Copy, exactly and without additions, every line in the records below from the one holding "310-120-20504-169128709 | 48.9761497108 |" through the one holding "310-120-20504-167850257 | 2658.07097748 |", both ends included.

Data extract below:

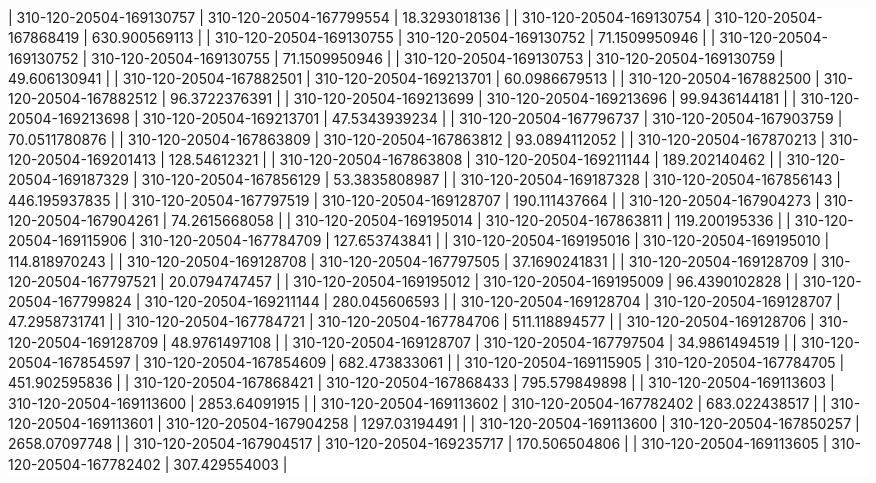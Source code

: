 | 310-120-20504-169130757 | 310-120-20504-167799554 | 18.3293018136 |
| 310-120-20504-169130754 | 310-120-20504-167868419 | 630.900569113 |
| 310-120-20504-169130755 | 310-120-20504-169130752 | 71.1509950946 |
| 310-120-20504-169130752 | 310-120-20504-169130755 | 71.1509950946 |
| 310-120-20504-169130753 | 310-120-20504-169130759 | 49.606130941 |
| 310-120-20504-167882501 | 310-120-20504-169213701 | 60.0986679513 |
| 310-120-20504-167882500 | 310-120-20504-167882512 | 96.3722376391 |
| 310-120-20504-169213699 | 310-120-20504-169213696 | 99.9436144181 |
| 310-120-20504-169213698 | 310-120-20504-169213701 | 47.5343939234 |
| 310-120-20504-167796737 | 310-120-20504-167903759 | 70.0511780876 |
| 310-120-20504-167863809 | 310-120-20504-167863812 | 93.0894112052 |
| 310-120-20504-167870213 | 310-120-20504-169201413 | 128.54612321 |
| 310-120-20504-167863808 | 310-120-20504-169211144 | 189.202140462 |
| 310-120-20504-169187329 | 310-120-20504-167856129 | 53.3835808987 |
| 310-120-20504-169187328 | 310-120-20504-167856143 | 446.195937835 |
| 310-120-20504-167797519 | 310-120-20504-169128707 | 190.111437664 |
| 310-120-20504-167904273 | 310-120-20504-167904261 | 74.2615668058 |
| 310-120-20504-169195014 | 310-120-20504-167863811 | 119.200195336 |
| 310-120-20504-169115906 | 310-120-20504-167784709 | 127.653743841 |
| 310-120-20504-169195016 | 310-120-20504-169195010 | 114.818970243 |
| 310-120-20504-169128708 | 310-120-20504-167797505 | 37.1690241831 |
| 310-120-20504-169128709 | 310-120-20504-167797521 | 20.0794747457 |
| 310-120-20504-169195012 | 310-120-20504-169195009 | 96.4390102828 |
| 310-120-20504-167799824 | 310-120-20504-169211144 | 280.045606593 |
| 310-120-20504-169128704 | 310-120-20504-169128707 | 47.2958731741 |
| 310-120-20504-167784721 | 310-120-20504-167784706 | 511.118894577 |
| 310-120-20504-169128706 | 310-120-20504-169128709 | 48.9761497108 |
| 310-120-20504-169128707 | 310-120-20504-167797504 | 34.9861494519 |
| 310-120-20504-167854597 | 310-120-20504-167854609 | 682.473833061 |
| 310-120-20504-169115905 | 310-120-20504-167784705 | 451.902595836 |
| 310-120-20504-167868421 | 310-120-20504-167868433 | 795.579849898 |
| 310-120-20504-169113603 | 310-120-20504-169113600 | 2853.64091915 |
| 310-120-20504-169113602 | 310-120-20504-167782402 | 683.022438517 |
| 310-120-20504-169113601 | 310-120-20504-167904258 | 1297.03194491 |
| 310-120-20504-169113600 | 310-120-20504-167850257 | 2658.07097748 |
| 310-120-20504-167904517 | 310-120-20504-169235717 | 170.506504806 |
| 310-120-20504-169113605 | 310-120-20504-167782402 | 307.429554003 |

End of Data extract.
Data extract below:

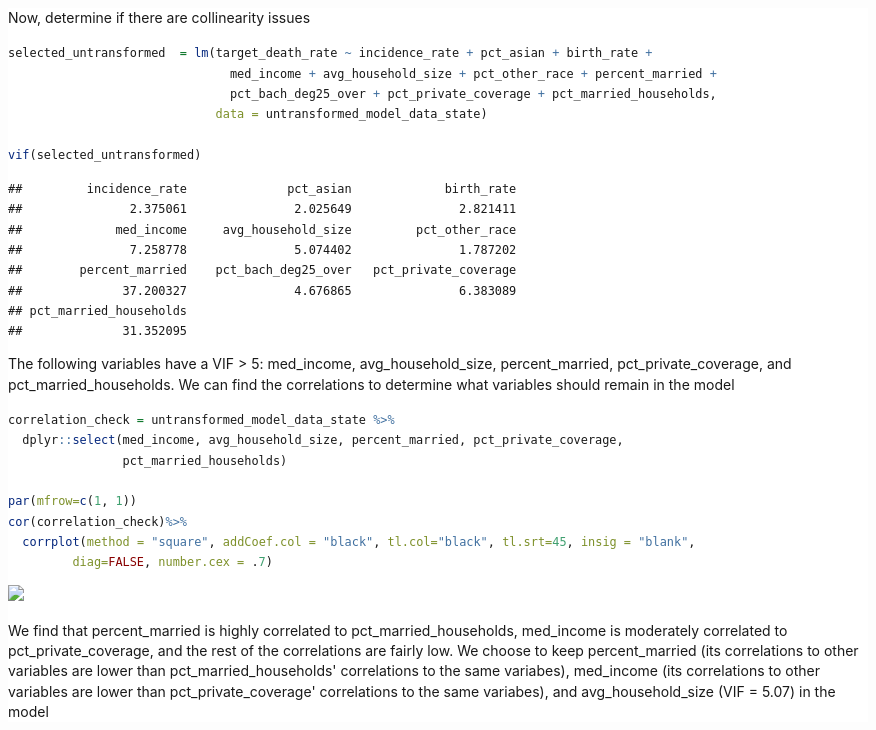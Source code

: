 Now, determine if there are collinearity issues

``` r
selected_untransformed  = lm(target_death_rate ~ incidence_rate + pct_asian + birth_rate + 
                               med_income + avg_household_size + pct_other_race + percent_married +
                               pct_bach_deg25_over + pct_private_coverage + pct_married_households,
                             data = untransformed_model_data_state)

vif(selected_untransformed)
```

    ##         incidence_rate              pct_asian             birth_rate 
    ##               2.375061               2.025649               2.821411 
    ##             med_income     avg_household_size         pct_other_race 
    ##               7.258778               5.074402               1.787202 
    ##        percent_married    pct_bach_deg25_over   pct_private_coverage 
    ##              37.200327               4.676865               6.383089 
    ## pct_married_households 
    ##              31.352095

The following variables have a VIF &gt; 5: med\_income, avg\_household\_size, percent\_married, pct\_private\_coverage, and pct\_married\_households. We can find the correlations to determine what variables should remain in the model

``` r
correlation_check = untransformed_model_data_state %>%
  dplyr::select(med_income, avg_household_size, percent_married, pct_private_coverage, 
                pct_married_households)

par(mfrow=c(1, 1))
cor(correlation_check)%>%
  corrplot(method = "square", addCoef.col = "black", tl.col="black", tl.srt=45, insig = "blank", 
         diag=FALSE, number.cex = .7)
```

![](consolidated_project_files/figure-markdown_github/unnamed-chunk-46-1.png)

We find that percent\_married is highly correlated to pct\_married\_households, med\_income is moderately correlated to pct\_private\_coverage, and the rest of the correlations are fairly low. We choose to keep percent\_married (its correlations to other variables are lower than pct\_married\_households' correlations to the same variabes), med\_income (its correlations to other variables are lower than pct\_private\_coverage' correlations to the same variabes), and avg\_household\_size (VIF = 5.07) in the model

End of Data extract.

▸ Solution for this task:
| 310-120-20504-169128706 | 310-120-20504-169128709 | 48.9761497108 |
| 310-120-20504-169128707 | 310-120-20504-167797504 | 34.9861494519 |
| 310-120-20504-167854597 | 310-120-20504-167854609 | 682.473833061 |
| 310-120-20504-169115905 | 310-120-20504-167784705 | 451.902595836 |
| 310-120-20504-167868421 | 310-120-20504-167868433 | 795.579849898 |
| 310-120-20504-169113603 | 310-120-20504-169113600 | 2853.64091915 |
| 310-120-20504-169113602 | 310-120-20504-167782402 | 683.022438517 |
| 310-120-20504-169113601 | 310-120-20504-167904258 | 1297.03194491 |
| 310-120-20504-169113600 | 310-120-20504-167850257 | 2658.07097748 |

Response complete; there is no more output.